| dataset | ||
| example_dataset_finnougric_objects.csv | ||
| ReadMe.md | ||
Finno-Ugric Objects Dataset (ERM / MuIS)
Access & allowed use
This dataset is provided for:
- hackathon research and prototyping
- visualizations and models
- presentations and demo publications
Not allowed:
- commercial reuse
- re-publishing raw data outside this repository
- redistributing linked media in bulk outside their original source context
- treating uncertain metadata as verified fact without qualification
Citation requirement
Estonian National Museum / MuIS open data.
Finno-Ugric collection dataset, 2026.
Data structure
Main file
finno-ugric-objects-dataset.csv (or .xlsx)
This is the main table, containing one row per object metadata record.
Related tables (linked via object_id)
finno-ugric-object-places.csvfinno-ugric-object-materials.csvfinno-ugric-object-collectors.csvfinno_ugric_object_relations.csv
These tables represent one-to-many relationships and are designed for easier analysis.
Technical details
- Delimiter (CSV):
,or; - Encoding: UTF-8
Row represents
In the main dataset:
→ one metadata record describing one museum object
Not:
- necessarily one perfectly normalized object record
- a complete or authoritative museum description
- a single interpretation of place, people, or date
Main dataset fields
| Field | Meaning | Notes |
|---|---|---|
| object_id | unique object identifier | stable MuIS-based reference |
| object_url | link to object page | public source record |
| image_url | link to media page | availability may vary |
| museaali_number | museum inventory number | collection-specific identifier |
| title_clean | normalized object title | useful for grouping |
| material | raw material field | may contain multiple values |
| material_category | broader material grouping | manually assigned |
| description_type_label | type of description | e.g. comment, legend |
| description_text | free-text description | rich but uneven |
| places | place information | may contain multiple values |
| people_names | ethnonyms / associated groups | simplified field |
| collection_date_raw | original date expression | textual |
| collection_date_start | normalized start date | ISO format |
| collection_date_end | normalized end date | ISO format |
| collectors | collectors / fieldworkers | may contain multiple names |
| related_objects | linked objects | may be sparse |
| relation_type | type of relationship | heterogeneous |
Related tables explained
1. Places
finno-ugric-object-places.csv
- one row = one object + one place
- extracted from the main
placesfield
Used for:
- mapping
- geographic filtering
- place normalization
2. Materials
finno-ugric-object-materials.csv
- one row = one object + one material
- derived from
materialfield
Includes:
- detailed material values (preserved)
- original variation retained
3. Collectors
finno-ugric-object-collectors.csv
- one row = one object + one collector
Used for:
- analyzing fieldwork
- mapping collector activity
- building networks
4. Object relations
finno_ugric_object_relations.csv
- one row = one object pair (object ↔ related object)
Used for:
- identifying object clusters
- reconstructing sets or collections
- network analysis
Note:
- only a small subset of objects contains relations (~5–6%)

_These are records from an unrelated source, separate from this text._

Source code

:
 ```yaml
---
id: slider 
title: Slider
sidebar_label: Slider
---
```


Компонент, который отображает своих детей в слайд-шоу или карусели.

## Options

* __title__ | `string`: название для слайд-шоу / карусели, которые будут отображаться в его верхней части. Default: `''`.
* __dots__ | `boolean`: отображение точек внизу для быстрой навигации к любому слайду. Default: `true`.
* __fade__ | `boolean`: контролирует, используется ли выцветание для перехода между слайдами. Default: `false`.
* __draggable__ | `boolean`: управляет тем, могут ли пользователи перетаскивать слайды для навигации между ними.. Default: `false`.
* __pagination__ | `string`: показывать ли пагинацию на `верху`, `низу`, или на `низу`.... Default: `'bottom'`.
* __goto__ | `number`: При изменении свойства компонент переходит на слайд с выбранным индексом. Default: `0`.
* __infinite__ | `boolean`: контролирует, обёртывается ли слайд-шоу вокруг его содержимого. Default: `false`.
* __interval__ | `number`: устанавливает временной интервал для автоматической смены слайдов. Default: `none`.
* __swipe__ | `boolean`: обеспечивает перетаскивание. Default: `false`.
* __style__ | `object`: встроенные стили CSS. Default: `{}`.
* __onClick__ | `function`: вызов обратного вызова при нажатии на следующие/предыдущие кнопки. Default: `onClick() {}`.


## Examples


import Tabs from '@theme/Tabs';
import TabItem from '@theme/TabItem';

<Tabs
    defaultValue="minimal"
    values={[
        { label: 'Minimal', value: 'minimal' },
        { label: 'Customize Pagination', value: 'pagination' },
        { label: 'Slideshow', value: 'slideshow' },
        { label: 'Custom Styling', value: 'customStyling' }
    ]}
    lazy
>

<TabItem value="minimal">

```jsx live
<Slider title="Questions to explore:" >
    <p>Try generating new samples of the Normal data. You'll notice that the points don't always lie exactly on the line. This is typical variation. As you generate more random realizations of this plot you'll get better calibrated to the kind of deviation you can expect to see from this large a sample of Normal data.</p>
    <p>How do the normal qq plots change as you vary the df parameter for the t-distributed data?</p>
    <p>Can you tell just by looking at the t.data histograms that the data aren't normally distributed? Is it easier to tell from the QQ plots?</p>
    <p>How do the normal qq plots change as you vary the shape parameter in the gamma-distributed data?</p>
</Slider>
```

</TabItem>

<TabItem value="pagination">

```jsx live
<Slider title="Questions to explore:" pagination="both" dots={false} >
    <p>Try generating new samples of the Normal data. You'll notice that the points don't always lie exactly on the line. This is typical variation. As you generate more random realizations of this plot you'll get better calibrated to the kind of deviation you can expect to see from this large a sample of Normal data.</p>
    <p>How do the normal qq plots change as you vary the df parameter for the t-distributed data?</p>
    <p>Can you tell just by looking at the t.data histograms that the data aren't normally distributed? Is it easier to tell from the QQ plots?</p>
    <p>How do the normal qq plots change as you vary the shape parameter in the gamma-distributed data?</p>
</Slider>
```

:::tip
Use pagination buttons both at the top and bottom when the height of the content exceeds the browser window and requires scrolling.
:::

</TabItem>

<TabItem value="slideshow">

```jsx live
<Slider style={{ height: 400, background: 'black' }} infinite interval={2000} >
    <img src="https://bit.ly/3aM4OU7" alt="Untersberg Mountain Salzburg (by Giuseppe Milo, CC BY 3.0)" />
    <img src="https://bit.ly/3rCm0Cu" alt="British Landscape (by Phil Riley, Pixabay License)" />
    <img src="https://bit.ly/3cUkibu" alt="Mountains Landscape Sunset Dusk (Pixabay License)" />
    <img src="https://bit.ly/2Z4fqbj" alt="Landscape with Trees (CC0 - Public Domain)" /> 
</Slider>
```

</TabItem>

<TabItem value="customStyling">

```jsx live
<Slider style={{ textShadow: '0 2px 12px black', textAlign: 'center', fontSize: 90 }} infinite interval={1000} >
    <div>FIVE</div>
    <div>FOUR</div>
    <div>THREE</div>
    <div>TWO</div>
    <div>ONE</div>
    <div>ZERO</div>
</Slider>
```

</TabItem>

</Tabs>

- relations are likely intentional, not system-generated noise
About description fields
The description_text field is one of the richest parts of the dataset. It may include:
- acquisition narratives
- collection context
- fieldwork notes
- use descriptions
- provenance information
It is valuable for:
- text mining
- qualitative analysis
However, it is:
- uneven
- multilingual
- historically layered
- not normalized
About place and people fields
The places and people_names fields are simplified analytical extracts.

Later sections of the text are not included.